Wigner Crystalization in the Lowest Landau Level for $\nu \ge 1/5$

TL;DR

This study uses exact diagonalization to investigate the ground states of seven electrons in the lowest Landau level, revealing Wigner crystal formation between filling factors 1/3 and 1/5 under Coulomb interactions.

Contribution

It demonstrates that Wigner crystals are the ground state in this regime and clarifies the role of pseudopotential parameters in the Landau level.

Findings

Wigner crystal is the ground state between ν=1/3 and ν=1/5 with Coulomb interaction.

At ν=1/5, the Wigner crystal has lower energy than the Laughlin state.
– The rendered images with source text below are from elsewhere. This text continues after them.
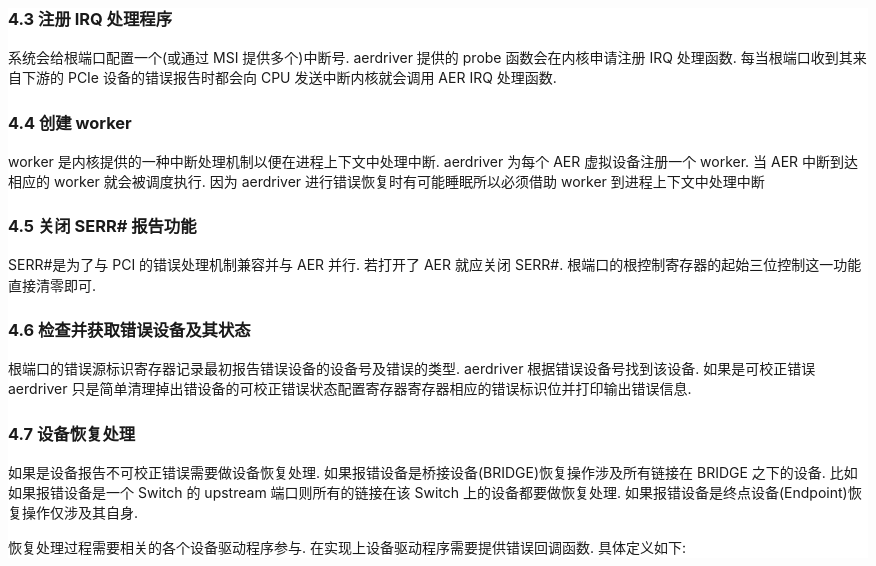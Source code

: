 ### 4.3 注册 IRQ 处理程序

系统会给根端口配置一个(或通过 MSI 提供多个)中断号. aerdriver 提供的 probe 函数会在内核申请注册 IRQ 处理函数. 每当根端口收到其来自下游的 PCIe 设备的错误报告时都会向 CPU 发送中断内核就会调用 AER IRQ 处理函数.

### 4.4 创建 worker

worker 是内核提供的一种中断处理机制以便在进程上下文中处理中断. aerdriver 为每个 AER 虚拟设备注册一个 worker. 当 AER 中断到达相应的 worker 就会被调度执行. 因为 aerdriver 进行错误恢复时有可能睡眠所以必须借助 worker 到进程上下文中处理中断

### 4.5 关闭 SERR# 报告功能

SERR#是为了与 PCI 的错误处理机制兼容并与 AER 并行. 若打开了 AER 就应关闭 SERR#. 根端口的根控制寄存器的起始三位控制这一功能直接清零即可.

### 4.6 检查并获取错误设备及其状态

根端口的错误源标识寄存器记录最初报告错误设备的设备号及错误的类型. aerdriver 根据错误设备号找到该设备. 如果是可校正错误 aerdriver 只是简单清理掉出错设备的可校正错误状态配置寄存器寄存器相应的错误标识位并打印输出错误信息.

### 4.7 设备恢复处理

如果是设备报告不可校正错误需要做设备恢复处理. 如果报错设备是桥接设备(BRIDGE)恢复操作涉及所有链接在 BRIDGE 之下的设备. 比如如果报错设备是一个 Switch 的 upstream 端口则所有的链接在该 Switch 上的设备都要做恢复处理. 如果报错设备是终点设备(Endpoint)恢复操作仅涉及其自身.

恢复处理过程需要相关的各个设备驱动程序参与. 在实现上设备驱动程序需要提供错误回调函数. 具体定义如下:

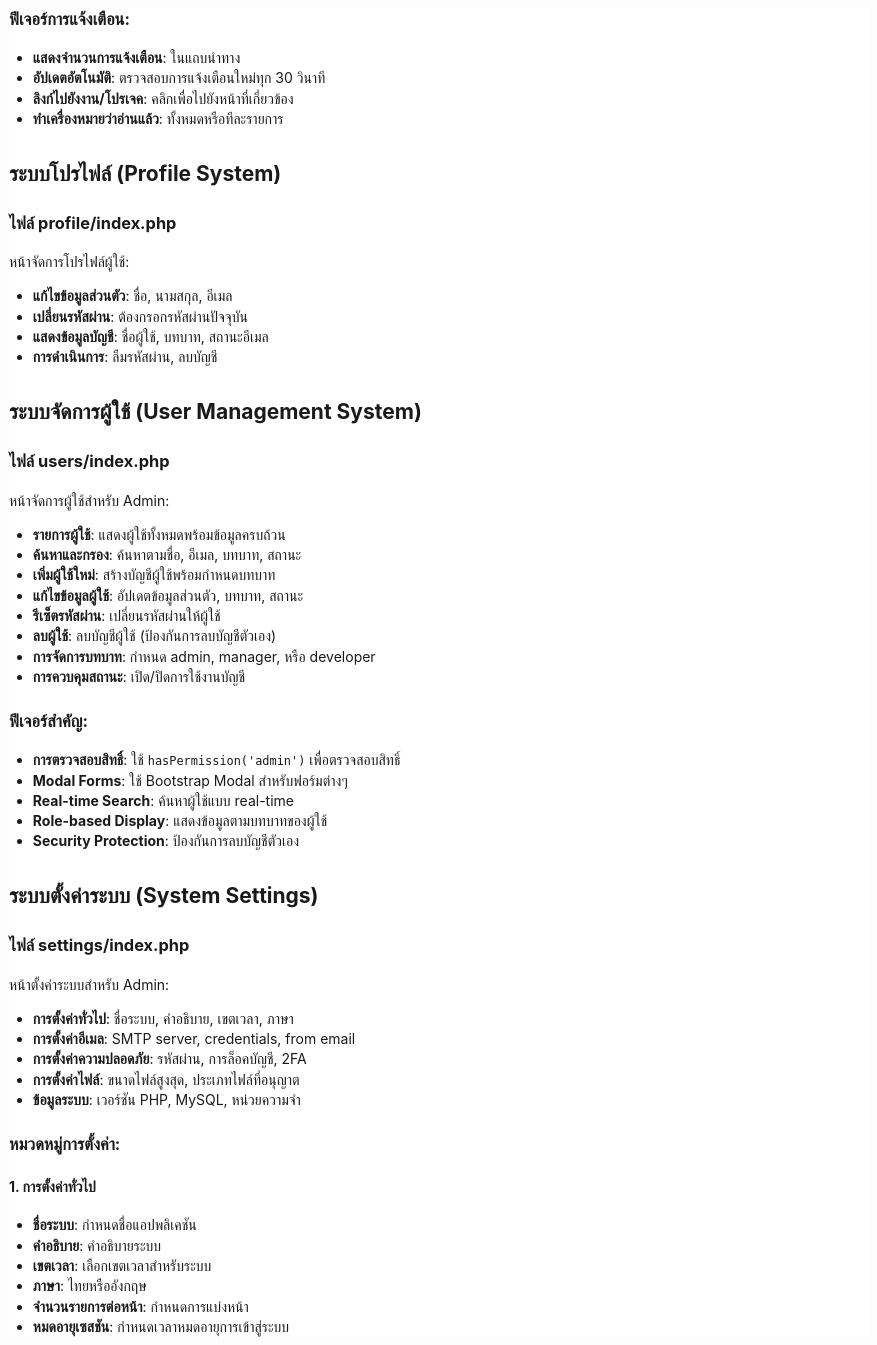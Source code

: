 ### ฟีเจอร์การแจ้งเตือน:
- **แสดงจำนวนการแจ้งเตือน**: ในแถบนำทาง
- **อัปเดตอัตโนมัติ**: ตรวจสอบการแจ้งเตือนใหม่ทุก 30 วินาที
- **ลิงก์ไปยังงาน/โปรเจค**: คลิกเพื่อไปยังหน้าที่เกี่ยวข้อง
- **ทำเครื่องหมายว่าอ่านแล้ว**: ทั้งหมดหรือทีละรายการ

## ระบบโปรไฟล์ (Profile System)

### ไฟล์ profile/index.php
หน้าจัดการโปรไฟล์ผู้ใช้:
- **แก้ไขข้อมูลส่วนตัว**: ชื่อ, นามสกุล, อีเมล
- **เปลี่ยนรหัสผ่าน**: ต้องกรอกรหัสผ่านปัจจุบัน
- **แสดงข้อมูลบัญชี**: ชื่อผู้ใช้, บทบาท, สถานะอีเมล
- **การดำเนินการ**: ลืมรหัสผ่าน, ลบบัญชี

## ระบบจัดการผู้ใช้ (User Management System)

### ไฟล์ users/index.php
หน้าจัดการผู้ใช้สำหรับ Admin:
- **รายการผู้ใช้**: แสดงผู้ใช้ทั้งหมดพร้อมข้อมูลครบถ้วน
- **ค้นหาและกรอง**: ค้นหาตามชื่อ, อีเมล, บทบาท, สถานะ
- **เพิ่มผู้ใช้ใหม่**: สร้างบัญชีผู้ใช้พร้อมกำหนดบทบาท
- **แก้ไขข้อมูลผู้ใช้**: อัปเดตข้อมูลส่วนตัว, บทบาท, สถานะ
- **รีเซ็ตรหัสผ่าน**: เปลี่ยนรหัสผ่านให้ผู้ใช้
- **ลบผู้ใช้**: ลบบัญชีผู้ใช้ (ป้องกันการลบบัญชีตัวเอง)
- **การจัดการบทบาท**: กำหนด admin, manager, หรือ developer
- **การควบคุมสถานะ**: เปิด/ปิดการใช้งานบัญชี

### ฟีเจอร์สำคัญ:
- **การตรวจสอบสิทธิ์**: ใช้ `hasPermission('admin')` เพื่อตรวจสอบสิทธิ์
- **Modal Forms**: ใช้ Bootstrap Modal สำหรับฟอร์มต่างๆ
- **Real-time Search**: ค้นหาผู้ใช้แบบ real-time
- **Role-based Display**: แสดงข้อมูลตามบทบาทของผู้ใช้
- **Security Protection**: ป้องกันการลบบัญชีตัวเอง

## ระบบตั้งค่าระบบ (System Settings)

### ไฟล์ settings/index.php
หน้าตั้งค่าระบบสำหรับ Admin:
- **การตั้งค่าทั่วไป**: ชื่อระบบ, คำอธิบาย, เขตเวลา, ภาษา
- **การตั้งค่าอีเมล**: SMTP server, credentials, from email
- **การตั้งค่าความปลอดภัย**: รหัสผ่าน, การล็อคบัญชี, 2FA
- **การตั้งค่าไฟล์**: ขนาดไฟล์สูงสุด, ประเภทไฟล์ที่อนุญาต
- **ข้อมูลระบบ**: เวอร์ชัน PHP, MySQL, หน่วยความจำ

### หมวดหมู่การตั้งค่า:

#### 1. การตั้งค่าทั่วไป
- **ชื่อระบบ**: กำหนดชื่อแอปพลิเคชัน
- **คำอธิบาย**: คำอธิบายระบบ
- **เขตเวลา**: เลือกเขตเวลาสำหรับระบบ
- **ภาษา**: ไทยหรืออังกฤษ
- **จำนวนรายการต่อหน้า**: กำหนดการแบ่งหน้า
- **หมดอายุเซสชัน**: กำหนดเวลาหมดอายุการเข้าสู่ระบบ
The gapless state from suppressed short-range interactions is unrelated to Wigner crystallization.

Abstract

By means of exact diagonalization we study the low-energy states of seven electrons in the lowest Landau level which are confined by a cylindric external potential modelling the rest of a macroscopic system and thus controlling the filling factor $\nu $. Wigner crystal is found to be the ground state for filling factors between $ \nu = 1/3$ and $ \nu = 1/5$ provided electrons interact via the bare Coulomb potential. Even at $\nu =1/5$ the solid state has lower energy than the Laughlin's one, although the two energies are rather close. We also discuss the role of pseudopotential parameters in the lowest Landau level and demonstrate that the earlier reported gapless state, appearing when the short-range part of the interaction is suppressed, has nothing in common with the Wigner crystalization in pure Coulomb case.